# Conceptual Question about Suspension Bridge Forces

Two walkways are suspended from vertical rods. In the first scenario, one long rod supports both walkways and is attached to the ceiling. In the second scenario, two shorter rods are attached to each bridge independently. I do not understand how the pin A, feels different force magnitude in each scenario. It says that pin A supports the weight of both bridges in the second scenario, but shouldn't it be the same for scenario 1? It explains pin A in the first scenario only supports the weight of the upper walkway. Shouldn't pin A support both walkways? Pin A is in equilibrium.

Consider what would happen to the bottom walkway if you would remove pin A. In the first scenario the bottom walkway remains hanging, in the second scenario it would fall down.

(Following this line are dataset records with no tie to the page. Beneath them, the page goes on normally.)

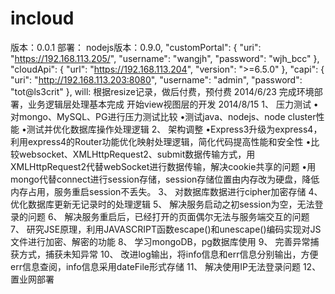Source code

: incloud
=======
版本：0.0.1
部署：
	nodejs版本：0.9.0,
	"customPortal": {
		"uri": "https://192.168.113.205/",
		"username": "wangjh",
		"password": "wjh_bcc"
	},
	"cloudApi": {
		"url": "https://192.168.113.204",
		"version": ">=6.5.0"
	},
	"capi": {
		"uri": "http://192.168.113.203:8080",
		"username": "admin",
		"password": "tot@ls3crit"
	},
will:
根据resize记录，做后付费，预付费
2014/6/23
完成环境部署，业务逻辑层处理基本完成
开始view视图层的开发
2014/8/15
1、	压力测试
•对mongo、MySQL、PG进行压力测试比较
•测试java、nodejs、node cluster性能
•测试并优化数据库操作处理逻辑
2、	架构调整
•Express3升级为express4，利用express4的Router功能优化映射处理逻辑，简化代码提高性能和安全性
•比较websocket、XMLHttpRequest2、submit数据传输方式，用XMLHttpRequest2代替webSocket进行数据传输，解决cookie共享的问题
•用mongo代替connect进行session存储，session存储位置由内存改为硬盘，降低内存占用，服务重启session不丢失。
3、	对数据库数据进行cipher加密存储
4、	优化数据库更新无记录时的处理逻辑
5、	解决服务启动之初session为空，无法登录的问题
6、	解决服务重启后，已经打开的页面偶尔无法与服务端交互的问题
7、	研究JSE原理，利用JAVASCRIPT函数escape()和unescape()编码实现对JS文件进行加密、解密的功能
8、	学习mongoDB，pg数据库使用
9、	完善异常捕获方式，捕获未知异常
10、	改进log输出，将info信息和err信息分别输出，方便err信息查阅，info信息采用dateFile形式存储
11、	解决使用IP无法登录问题
12、	置业网部署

Also consider if you would start pulling the beam down with more and more force: In the first scenario it would break from the ceiling as the top walkway would just be pulled down together with the beam and no extra stress on pin A. In the second scenario you would be applying more pressure on pin A and the one below it.

In first scenario the continueing rod supports the load of first deck and experiences stress concentration around the drilled opening for pin A, and pin A is only loaded with the weight of one deck. However the rod above pin A supports both decks' load.

But in the second case the rod is discontinued and pin A is loaded with both decks' loads , because the second deck is already loaded with the weight of first deck as well.

• This problem is based on the "Hyatt Regency walkway collapse" of 1981. There is a Wikipedia article about the incident with the phrase in quotes as its title. The subtle $mg\to 2mg$ error caused the deaths of 114 people. – mike stone Jun 13 '19 at 17:17

Look at it from the side, and make some free body diagrams:

In the first case (left), the load paths for each walkway meet at the rod after the pins. Each pin only supports one walkway (blue and red) and the rod supports both (purple).

In the second case (right), the entire weight of the bottom walkway goes through the top walkway support resulting in the top pin to have to support both. Each rod has to be in static equilibrium and since the top rod is a two force member, the $$2mg$$ reaction on the top has to come from the pin. Here I have marked with purple the forces of both walkways.

Actually, I'm not sure about magnitude of forces acting on pins. But, what I AM sure of, is that in case (b) walkways has more degrees of freedom, because of several contact points involved with gap, and thus (b) configuration is highly unstable. In theory walkways moves independently of each other in case (b) inducing random stresses to either of pins and on some conditions it may even summon stress resonance on either of pins, thus resulting in avalanche of events.

Illustration of more degrees of freedom in case (b) :

So, conclusion is that (b) design is flawed for sure.